▸ **Exercise directions**: When you find the word "that" in a line of the entries, please copy the whole line.

┄┄┄┄┄┄┄┄┄┄

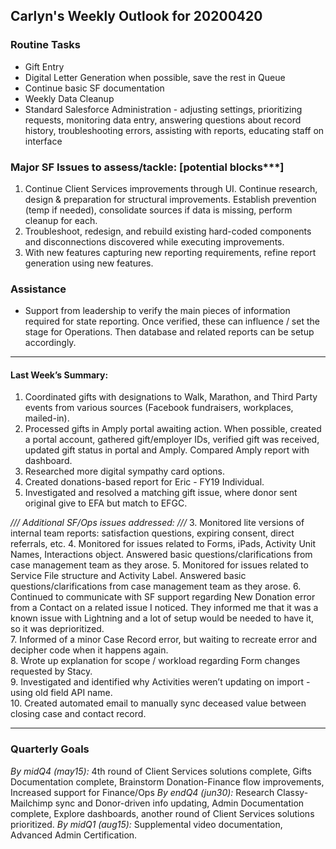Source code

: ## Carlyn's Weekly Outlook for 20200420
### Routine Tasks
* Gift Entry
* Digital Letter Generation when possible, save the rest in Queue
* Continue basic SF documentation
* Weekly Data Cleanup
* Standard Salesforce Administration - adjusting settings, prioritizing requests, monitoring data entry, answering questions about record history, troubleshooting errors, assisting with reports, educating staff on interface

### Major SF Issues to assess/tackle: [potential blocks***]
1. Continue Client Services improvements through UI.  Continue research, design & preparation for structural improvements.  Establish prevention (temp if needed), consolidate sources if data is missing, perform cleanup for each.
2. Troubleshoot, redesign, and rebuild existing hard-coded components and disconnections discovered while executing improvements.
3. With new features capturing new reporting requirements, refine report generation using new features.

### Assistance
* Support from leadership to verify the main pieces of information required for state reporting.  Once verified, these can influence / set the stage for Operations.  Then database and related reports can be setup accordingly.

- - - -
#### Last Week’s Summary:
1. Coordinated gifts with designations to Walk, Marathon, and Third Party events from various sources (Facebook fundraisers, workplaces, mailed-in).
2. Processed gifts in Amply portal awaiting action.  When possible, created a portal account, gathered gift/employer IDs, verified gift was received, updated gift status in portal and Amply.  Compared Amply report with dashboard.
3. Researched more digital sympathy card options. 
4. Created donations-based report for Eric - FY19 Individual.  
5. Investigated and resolved a matching gift issue, where donor sent original give to EFA but match to EFGC.  

*/// Additional SF/Ops issues addressed: ///*
3. Monitored lite versions of internal team reports: satisfaction questions, expiring consent, direct referrals, etc.
4. Monitored for issues related to Forms, iPads, Activity Unit Names, Interactions object.  Answered basic questions/clarifications from case management team as they arose.
5. Monitored for issues related to Service File structure and Activity Label.  Answered basic questions/clarifications from case management team as they arose.
6. Continued to communicate with SF support regarding New Donation error from a Contact on a related issue I noticed.  They informed me that it was a known issue with Lightning and a lot of setup would be needed to have it, so it was deprioritized.  
7. Informed of a minor Case Record error, but waiting to recreate error and decipher code when it happens again.  
8. Wrote up explanation for scope / workload regarding Form changes requested by Stacy.  
9. Investigated and identified why Activities weren’t updating on import - using old field API name.  
10. Created automated email to manually sync deceased value between closing case and contact record.  

- - - -
### Quarterly Goals
*By midQ4 (may15):* 4th round of Client Services solutions complete, Gifts Documentation complete, Brainstorm Donation-Finance flow improvements, Increased support for Finance/Ops
*By endQ4 (jun30):* Research Classy-Mailchimp sync and Donor-driven info updating, Admin Documentation complete, Explore dashboards, another round of Client Services solutions prioritized.
*By midQ1 (aug15):* Supplemental video documentation, Advanced Admin Certification. 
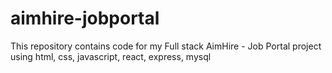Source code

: # aimhire-jobportal
This repository contains code for my Full stack AimHire - Job Portal project using html, css, javascript, react, express, mysql
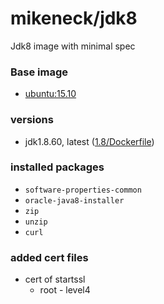 mikeneck/jdk8
===

Jdk8 image with minimal spec

### Base image

* [ubuntu:15.10](https://hub.docker.com/_/ubuntu-debootstrap/)

### versions

* jdk1.8.60, latest ([1.8/Dockerfile](https://github.com/mike-neck/docker-images/blob/9d456378b0680b441941c146ae01d23fcc4a5c61/jdk8/Dockerfile))

### installed packages

* `software-properties-common`
* `oracle-java8-installer`
* `zip`
* `unzip`
* `curl`

### added cert files

* cert of startssl
  * root - level4
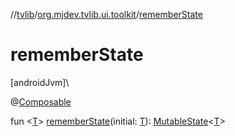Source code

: //[tvlib](../../index.md)/[org.mjdev.tvlib.ui.toolkit](index.md)/[rememberState](remember-state.md)

# rememberState

[androidJvm]\

@[Composable](https://developer.android.com/reference/kotlin/androidx/compose/runtime/Composable.html)

fun &lt;[T](remember-state.md)&gt; [rememberState](remember-state.md)(initial: [T](remember-state.md)): [MutableState](https://developer.android.com/reference/kotlin/androidx/compose/runtime/MutableState.html)&lt;[T](remember-state.md)&gt;
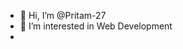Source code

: - 👋 Hi, I’m @Pritam-27
- 👀 I’m interested in Web Development
- 

<!---
Pritam-27/Pritam-27 is a ✨ special ✨ repository because its `README.md` (this file) appears on your GitHub profile.
You can click the Preview link to take a look at your changes.
--->
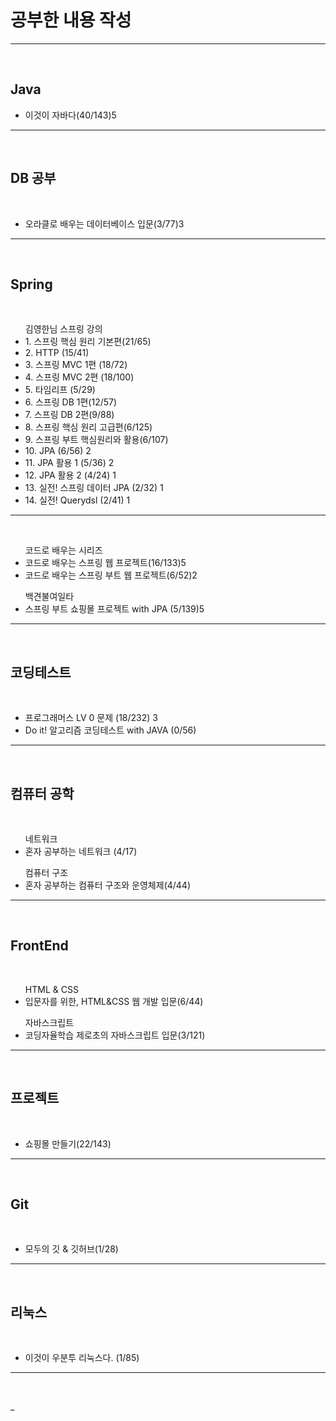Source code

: <h1>공부한 내용 작성 </h1>
<hr>
<br>

<h2> Java </h2>
<ul>
 <li>이것이 자바다(40/143)5 </li>
</ul>
<hr>
<br>

<h2> DB 공부 </h2><br>
<ul> 
 <li> 오라클로 배우는 데이터베이스 입문(3/77)3 </li>
</ul>
<hr>
<br>

<h2> Spring </h2>
<br>
<ul> 김영한님 스프링 강의 
 <li> 1. 스프링 핵심 원리 기본편(21/65)</li>
 <li> 2. HTTP (15/41)</li> 
 <li> 3. 스프링 MVC 1편 (18/72) </li>
 <li> 4. 스프링 MVC 2편 (18/100) </li>
 <li> 5. 타임리프 (5/29)  </li>
 <li> 6. 스프링 DB 1편(12/57) </li>
 <li> 7. 스프링 DB 2편(9/88)  </li>
 
 <li> 8. 스프링 핵심 원리 고급편(6/125) </li>
 <li> 9. 스프링 부트 핵심원리와 활용(6/107) </li>
 <li> 10. JPA (6/56) 2</li>
 <li> 11. JPA 활용 1 (5/36) 2</li>
 <li> 12. JPA 활용 2 (4/24) 1</li>
 <li> 13. 실전! 스프링 데이터 JPA (2/32) 1</li>
 <li> 14. 실전! Querydsl (2/41) 1</li>
</ul>
<hr>
<br>
<ul> 코드로 배우는 시리즈 
    <li>코드로 배우는 스프링 웹 프로젝트(16/133)5</li>
    <li>코드로 배우는 스프링 부트 웹 프로젝트(6/52)2</li>
</ul>
<ul> 백견불여일타
    <li>스프링 부트 쇼핑몰 프로젝트 with JPA (5/139)5</li>
</ul>
<hr>
<br>

<h2> 코딩테스트 </h2><br>
<ul> 
 <li> 프로그래머스 LV 0 문제 (18/232) 3 </li>
 <li> Do it! 알고리즘 코딩테스트 with JAVA (0/56)</li>
</ul>
<hr>
<br>

<h2> 컴퓨터 공학 </h2><br>
<ul> 네트워크
 <li> 혼자 공부하는 네트워크 (4/17) </li>
</ul>
<ul> 컴퓨터 구조
 <li> 혼자 공부하는 컴퓨터 구조와 운영체제(4/44) </li>
</ul>
<hr>
<br>

<h2> FrontEnd</h2><br>
<ul> HTML & CSS
    <li>입문자를 위한, HTML&CSS 웹 개발 입문(6/44)</li>
</ul>
<ul> 자바스크립트
    <li> 코딩자율학습 제로초의 자바스크립트 입문(3/121)  </li>
</ul>
<hr>
<br>

<h2> 프로젝트</h2><br>
<ul> 
    <li>쇼핑몰 만들기(22/143)</li>
</ul>
<hr>
<br>

<h2> Git</h2><br>
<ul> 
    <li>모두의 깃 & 깃허브(1/28)</li>
</ul>
<hr>
<br>

<h2> 리눅스</h2><br>
<ul> 
    <li>이것이 우분투 리눅스다. (1/85) </li>
</ul>
<hr>
<br>













_
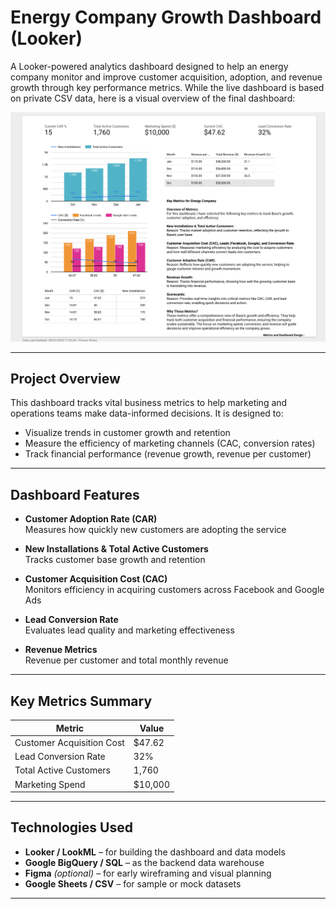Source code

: #  Energy Company Growth Dashboard (Looker)

A Looker-powered analytics dashboard designed to help an energy company monitor and improve customer acquisition, adoption, and revenue growth through key performance metrics.
While the live dashboard is based on private CSV data, here is a visual overview of the final dashboard:

![Dashboard Screenshot](Dashboard.png)

---

## Project Overview

This dashboard tracks vital business metrics to help marketing and operations teams make data-informed decisions. It is designed to:

- Visualize trends in customer growth and retention
- Measure the efficiency of marketing channels (CAC, conversion rates)
- Track financial performance (revenue growth, revenue per customer)

---

## Dashboard Features

-  **Customer Adoption Rate (CAR)**  
  Measures how quickly new customers are adopting the service

-  **New Installations & Total Active Customers**  
  Tracks customer base growth and retention

-  **Customer Acquisition Cost (CAC)**  
  Monitors efficiency in acquiring customers across Facebook and Google Ads

-  **Lead Conversion Rate**  
  Evaluates lead quality and marketing effectiveness

-  **Revenue Metrics**  
  Revenue per customer and total monthly revenue

---

## Key Metrics Summary

| Metric                    | Value     |
|---------------------------|-----------|
| Customer Acquisition Cost | $47.62    |
| Lead Conversion Rate      | 32%       |
| Total Active Customers    | 1,760     |
| Marketing Spend           | $10,000   |

---

## Technologies Used

- **Looker / LookML** – for building the dashboard and data models  
- **Google BigQuery / SQL** – as the backend data warehouse  
- **Figma** *(optional)* – for early wireframing and visual planning  
- **Google Sheets / CSV** – for sample or mock datasets

---



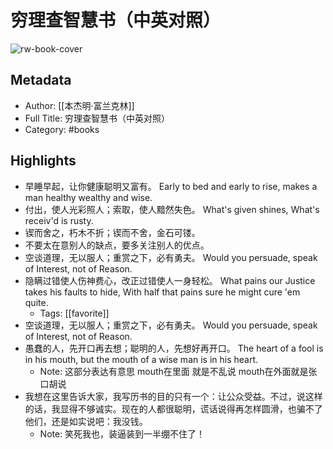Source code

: # 穷理查智慧书（中英对照）

![rw-book-cover](https://wfqqreader-1252317822.image.myqcloud.com/cover/799/33091799/s_33091799.jpg)

## Metadata
- Author: [[本杰明·富兰克林]]
- Full Title: 穷理查智慧书（中英对照）
- Category: #books

## Highlights
- 早睡早起，让你健康聪明又富有。
  Early to bed and early to rise, makes a man healthy wealthy and wise.
- 付出，使人光彩照人；索取，使人黯然失色。
  What's given shines, What's receiv'd is rusty.
- 锲而舍之，朽木不折；锲而不舍，金石可镂。
- 不要太在意别人的缺点，要多关注别人的优点。
- 空谈道理，无以服人；重赏之下，必有勇夫。
  Would you persuade, speak of Interest, not of Reason.
- 隐瞒过错使人伤神费心，改正过错使人一身轻松。
  What pains our Justice takes his faults to hide, With half that pains sure he might cure 'em quite.
    - Tags: [[favorite]] 
- 空谈道理，无以服人；重赏之下，必有勇夫。
  Would you persuade, speak of Interest, not of Reason.
- 愚蠢的人，先开口再去想；聪明的人，先想好再开口。
  The heart of a fool is in his mouth, but the mouth of a wise man is in his heart.
    - Note: 这部分表达有意思 mouth在里面 就是不乱说 mouth在外面就是张口胡说
- 我想在这里告诉大家，我写历书的目的只有一个：让公众受益。不过，说这样的话，我显得不够诚实。现在的人都很聪明，谎话说得再怎样圆滑，也骗不了他们，还是如实说吧：我没钱。
    - Note: 笑死我也，装逼装到一半绷不住了！
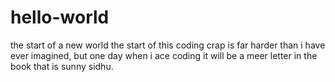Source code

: # hello-world
the start of a new world
the start of this coding crap is far harder than i have ever imagined, but one day when i ace coding it will be a meer letter in the book that is sunny sidhu.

┄┄┄┄┄┄┄┄┄┄

▸ **Reply**:
6. Continued to communicate with SF support regarding New Donation error from a Contact on a related issue I noticed.  They informed me that it was a known issue with Lightning and a lot of setup would be needed to have it, so it was deprioritized.  
  What pains our Justice takes his faults to hide, With half that pains sure he might cure 'em quite.
the start of this coding crap is far harder than i have ever imagined, but one day when i ace coding it will be a meer letter in the book that is sunny sidhu.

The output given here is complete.